3. Throwback Thursday: Telesphere Mask
If they know the name, most people associate Morton Heilig with the iconic Sensorama machine. But the inventor created a number of VR innovations, including the Telesphere Mask in 1960. This innovation came eight years before the Sword of Damocles, which is widely credited with being the first-ever VR headset.
The Telesphere Mask, which to me looks much like an aluminum version of the Gear VR, and in a very real way, it actually was. The only real difference is that instead of connecting to a yet-to-be-invented smartphone, it linked to miniaturized TV tubes.
Heilig describes it in the patent filing as "a telescopic television apparatus for individual use where the spectator is given a complete sensation of reality, i.e. moving three-dimensional images which may be in color, with 100% peripheral vision, binaural sound, scents, and air breezes."
The amazing device was (unlike the Sword of Damocles) light enough to wear on your head, with adjustable ear and eye fixings. Like Sensorama, the mask proved a commercial failure that was way ahead of its time, and even as the second coming of VR dawned in 2016 it remained an obscure footnote in the history of immersive tech.

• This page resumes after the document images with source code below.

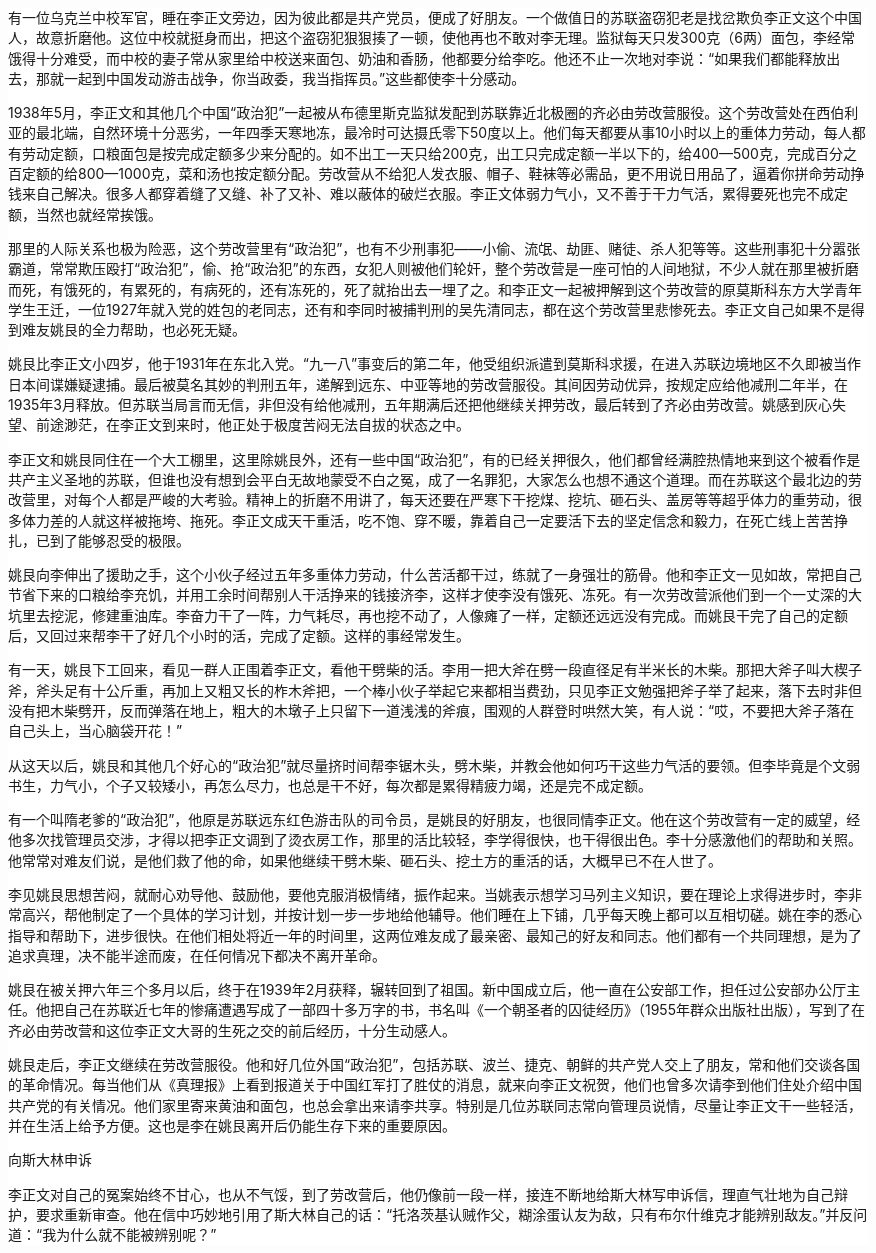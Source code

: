 有一位乌克兰中校军官，睡在李正文旁边，因为彼此都是共产党员，便成了好朋友。一个做值日的苏联盗窃犯老是找岔欺负李正文这个中国人，故意折磨他。这位中校就挺身而出，把这个盗窃犯狠狠揍了一顿，使他再也不敢对李无理。监狱每天只发300克（6两）面包，李经常饿得十分难受，而中校的妻子常从家里给中校送来面包、奶油和香肠，他都要分给李吃。他还不止一次地对李说：“如果我们都能释放出去，那就一起到中国发动游击战争，你当政委，我当指挥员。”这些都使李十分感动。


1938年5月，李正文和其他几个中国“政治犯”一起被从布德里斯克监狱发配到苏联靠近北极圈的齐必由劳改营服役。这个劳改营处在西伯利亚的最北端，自然环境十分恶劣，一年四季天寒地冻，最冷时可达摄氏零下50度以上。他们每天都要从事10小时以上的重体力劳动，每人都有劳动定额，口粮面包是按完成定额多少来分配的。如不出工一天只给200克，出工只完成定额一半以下的，给400—500克，完成百分之百定额的给800—1000克，菜和汤也按定额分配。劳改营从不给犯人发衣服、帽子、鞋袜等必需品，更不用说日用品了，逼着你拼命劳动挣钱来自己解决。很多人都穿着缝了又缝、补了又补、难以蔽体的破烂衣服。李正文体弱力气小，又不善于干力气活，累得要死也完不成定额，当然也就经常挨饿。


那里的人际关系也极为险恶，这个劳改营里有“政治犯”，也有不少刑事犯——小偷、流氓、劫匪、赌徒、杀人犯等等。这些刑事犯十分嚣张霸道，常常欺压殴打“政治犯”，偷、抢“政治犯”的东西，女犯人则被他们轮奸，整个劳改营是一座可怕的人间地狱，不少人就在那里被折磨而死，有饿死的，有累死的，有病死的，还有冻死的，死了就抬出去一埋了之。和李正文一起被押解到这个劳改营的原莫斯科东方大学青年学生王迁，一位1927年就入党的姓包的老同志，还有和李同时被捕判刑的吴先清同志，都在这个劳改营里悲惨死去。李正文自己如果不是得到难友姚艮的全力帮助，也必死无疑。


姚艮比李正文小四岁，他于1931年在东北入党。“九一八”事变后的第二年，他受组织派遣到莫斯科求援，在进入苏联边境地区不久即被当作日本间谍嫌疑逮捕。最后被莫名其妙的判刑五年，递解到远东、中亚等地的劳改营服役。其间因劳动优异，按规定应给他减刑二年半，在1935年3月释放。但苏联当局言而无信，非但没有给他减刑，五年期满后还把他继续关押劳改，最后转到了齐必由劳改营。姚感到灰心失望、前途渺茫，在李正文到来时，他正处于极度苦闷无法自拔的状态之中。


李正文和姚艮同住在一个大工棚里，这里除姚艮外，还有一些中国“政治犯”，有的已经关押很久，他们都曾经满腔热情地来到这个被看作是共产主义圣地的苏联，但谁也没有想到会平白无故地蒙受不白之冤，成了一名罪犯，大家怎么也想不通这个道理。而在苏联这个最北边的劳改营里，对每个人都是严峻的大考验。精神上的折磨不用讲了，每天还要在严寒下干挖煤、挖坑、砸石头、盖房等等超乎体力的重劳动，很多体力差的人就这样被拖垮、拖死。李正文成天干重活，吃不饱、穿不暖，靠着自己一定要活下去的坚定信念和毅力，在死亡线上苦苦挣扎，已到了能够忍受的极限。


姚艮向李伸出了援助之手，这个小伙子经过五年多重体力劳动，什么苦活都干过，练就了一身强壮的筋骨。他和李正文一见如故，常把自己节省下来的口粮给李充饥，并用工余时间帮别人干活挣来的钱接济李，这样才使李没有饿死、冻死。有一次劳改营派他们到一个一丈深的大坑里去挖泥，修建重油库。李奋力干了一阵，力气耗尽，再也挖不动了，人像瘫了一样，定额还远远没有完成。而姚艮干完了自己的定额后，又回过来帮李干了好几个小时的活，完成了定额。这样的事经常发生。


有一天，姚艮下工回来，看见一群人正围着李正文，看他干劈柴的活。李用一把大斧在劈一段直径足有半米长的木柴。那把大斧子叫大楔子斧，斧头足有十公斤重，再加上又粗又长的柞木斧把，一个棒小伙子举起它来都相当费劲，只见李正文勉强把斧子举了起来，落下去时非但没有把木柴劈开，反而弹落在地上，粗大的木墩子上只留下一道浅浅的斧痕，围观的人群登时哄然大笑，有人说：“哎，不要把大斧子落在自己头上，当心脑袋开花！”


从这天以后，姚艮和其他几个好心的“政治犯”就尽量挤时间帮李锯木头，劈木柴，并教会他如何巧干这些力气活的要领。但李毕竟是个文弱书生，力气小，个子又较矮小，再怎么尽力，也总是干不好，每次都是累得精疲力竭，还是完不成定额。


有一个叫隋老爹的“政治犯”，他原是苏联远东红色游击队的司令员，是姚艮的好朋友，也很同情李正文。他在这个劳改营有一定的威望，经他多次找管理员交涉，才得以把李正文调到了烫衣房工作，那里的活比较轻，李学得很快，也干得很出色。李十分感激他们的帮助和关照。他常常对难友们说，是他们救了他的命，如果他继续干劈木柴、砸石头、挖土方的重活的话，大概早已不在人世了。


李见姚艮思想苦闷，就耐心劝导他、鼓励他，要他克服消极情绪，振作起来。当姚表示想学习马列主义知识，要在理论上求得进步时，李非常高兴，帮他制定了一个具体的学习计划，并按计划一步一步地给他辅导。他们睡在上下铺，几乎每天晚上都可以互相切磋。姚在李的悉心指导和帮助下，进步很快。在他们相处将近一年的时间里，这两位难友成了最亲密、最知己的好友和同志。他们都有一个共同理想，是为了追求真理，决不能半途而废，在任何情况下都决不离开革命。


姚艮在被关押六年三个多月以后，终于在1939年2月获释，辗转回到了祖国。新中国成立后，他一直在公安部工作，担任过公安部办公厅主任。他把自己在苏联近七年的惨痛遭遇写成了一部四十多万字的书，书名叫《一个朝圣者的囚徒经历》（1955年群众出版社出版），写到了在齐必由劳改营和这位李正文大哥的生死之交的前后经历，十分生动感人。


姚艮走后，李正文继续在劳改营服役。他和好几位外国“政治犯”，包括苏联、波兰、捷克、朝鲜的共产党人交上了朋友，常和他们交谈各国的革命情况。每当他们从《真理报》上看到报道关于中国红军打了胜仗的消息，就来向李正文祝贺，他们也曾多次请李到他们住处介绍中国共产党的有关情况。他们家里寄来黄油和面包，也总会拿出来请李共享。特别是几位苏联同志常向管理员说情，尽量让李正文干一些轻活，并在生活上给予方便。这也是李在姚艮离开后仍能生存下来的重要原因。

向斯大林申诉


李正文对自己的冤案始终不甘心，也从不气馁，到了劳改营后，他仍像前一段一样，接连不断地给斯大林写申诉信，理直气壮地为自己辩护，要求重新审查。他在信中巧妙地引用了斯大林自己的话：“托洛茨基认贼作父，糊涂蛋认友为敌，只有布尔什维克才能辨别敌友。”并反问道：“我为什么就不能被辨别呢？”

His widow, Marianne Heilig, repeatedly tried to donate the historic piece to a museum that would display it, but was flatly rejected by places such as the Hollywood museum even when she offered it for free. In an interview for Tech Radar she said the whole thing made her feel very sad and demoralized:
"I've almost given up on this whole thing, but I'm not just going to give it away after a lifetime of struggle. I'm still working just to pay interest on the debt because I refuse to go bankrupt," she told Holly Brockwell at the time.